Un huis clos dans l’océan

Un huis clos dans l’océan

LA PIÈCE # 14 – Inspiré d’un naufrage réel, Le Radeau de la méduse de Georg Kaiser (1878-1945) offre à douze jeunes comédiens une partition idéale pour évoquer l’actualité avec distance.

Depuis 81, avenue Victor-Hugo créé par Olivier Coulon- Jablonka en 2015 au Théâtre de la Commune, la crise des migrants donne lieu à de nombreuses productions sur les scènes françaises. Conçue par les scénographes Heidi Folliet et Cecilia Galli, la barque qui tient lieu d’unique décor au Radeau de la méduse mis en scène par Thomas Jolly fait donc d’emblée penser à la Méditerranée. Elle se situe pourtant en un tout autre lieu : quelque part entre Angleterre et Canada, en 1940. À son bord, douze jeunes comédiens du Groupe 42 de l’école supérieure d’art dramatique du Théâtre national de Strasbourg (TNS) qui incarnent des enfants en plein naufrage, survivants du torpillage du navire qui devait les conduire loin des bombardements.

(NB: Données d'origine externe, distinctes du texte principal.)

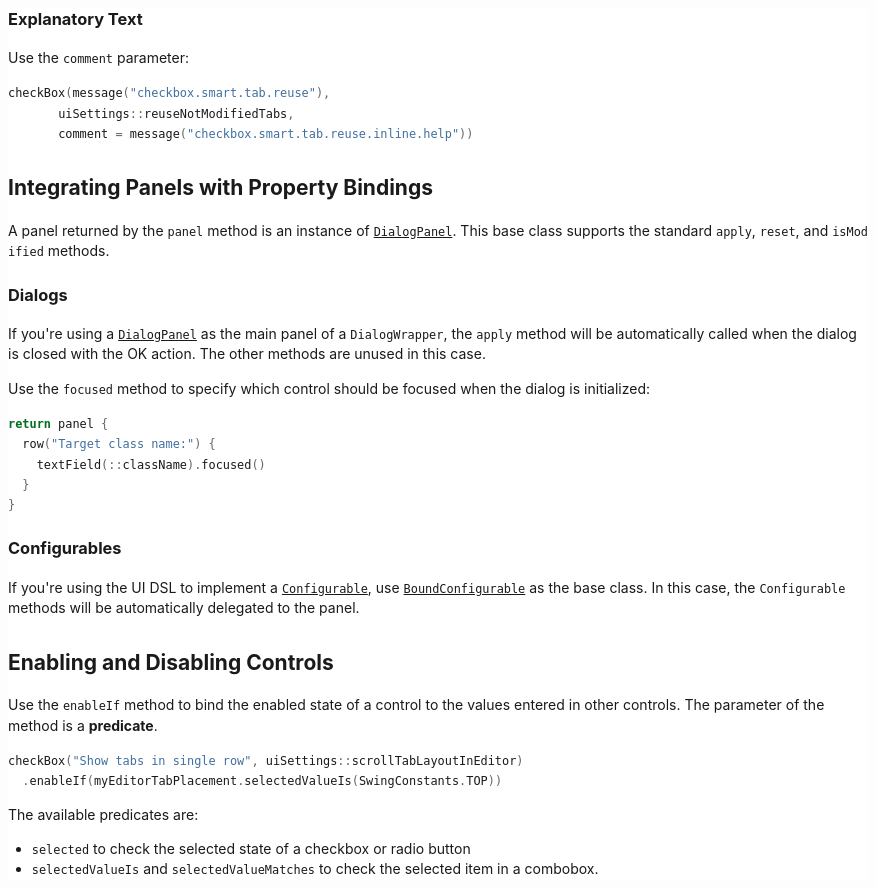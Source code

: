 ### Explanatory Text

Use the `comment` parameter:

```kotlin
checkBox(message("checkbox.smart.tab.reuse"),
       uiSettings::reuseNotModifiedTabs,
       comment = message("checkbox.smart.tab.reuse.inline.help"))
```

## Integrating Panels with Property Bindings

A panel returned by the `panel` method is an instance of [`DialogPanel`](upsource:///platform/platform-api/src/com/intellij/openapi/ui/DialogPanel.kt).
This base class supports the standard `apply`, `reset`, and `isModified` methods.

### Dialogs

If you're using a [`DialogPanel`](upsource:///platform/platform-api/src/com/intellij/openapi/ui/DialogPanel.kt) as the main panel of a `DialogWrapper`, the `apply` method will be automatically called when the dialog is closed with the OK action.
The other methods are unused in this case.

Use the `focused` method to specify which control should be focused when the dialog is initialized:

```kotlin
return panel {
  row("Target class name:") {
    textField(::className).focused()
  }
}
```

### Configurables

If you're using the UI DSL to implement a [`Configurable`](upsource:///platform/platform-api/src/com/intellij/openapi/options/Configurable.java), use [`BoundConfigurable`](upsource:///platform/platform-api/src/com/intellij/openapi/options/BoundConfigurable.kt) as the base class.
In this case, the `Configurable` methods will be automatically delegated to the panel.

## Enabling and Disabling Controls

Use the `enableIf` method to bind the enabled state of a control to the values entered in other controls.
The parameter of the method is a **predicate**.

```kotlin
checkBox("Show tabs in single row", uiSettings::scrollTabLayoutInEditor)
  .enableIf(myEditorTabPlacement.selectedValueIs(SwingConstants.TOP))
```

The available predicates are:
* `selected` to check the selected state of a checkbox or radio button
* `selectedValueIs` and `selectedValueMatches` to check the selected item in a combobox.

Tous les effets sont ici réduits au strict minimum, au service du seul jeu des anciens élèves du TNS. Fruit de leur atelier de sortie, ce Radeau de la méduse est davantage qu’une pièce de transmission. Lors du dernier Festival d’Avignon où il a été créé, Thomas Jolly le présentait d’ailleurs comme une œuvre aboutie. Cette reprise au Théâtre de l’Odéon en est la preuve. Le texte de Georg Kaiser, très populaire durant l’entre-deux guerres, répond parfaitement aux besoins du metteur en scène.

Partition collective émaillée de dialogues qui font émerger des personnages singuliers, Le Radeau de la méduse permet de mettre chacun en valeur tout en travaillant sur l’énergie du groupe dans un équilibre maîtrisé. Autant que les douleurs de l’exil, la pièce met en scène les mécanismes de l’intolérance avec une subtilité qui lui permet de résister au temps. Car si les naufragés tentent
au départ de s’inventer une solidarité idéale, la découverte d’un treizième passager les fait sombrer dans la violence du fait d’une superstition qui n’est pas sans faire penser à certains radicalismes religieux d’aujourd’hui.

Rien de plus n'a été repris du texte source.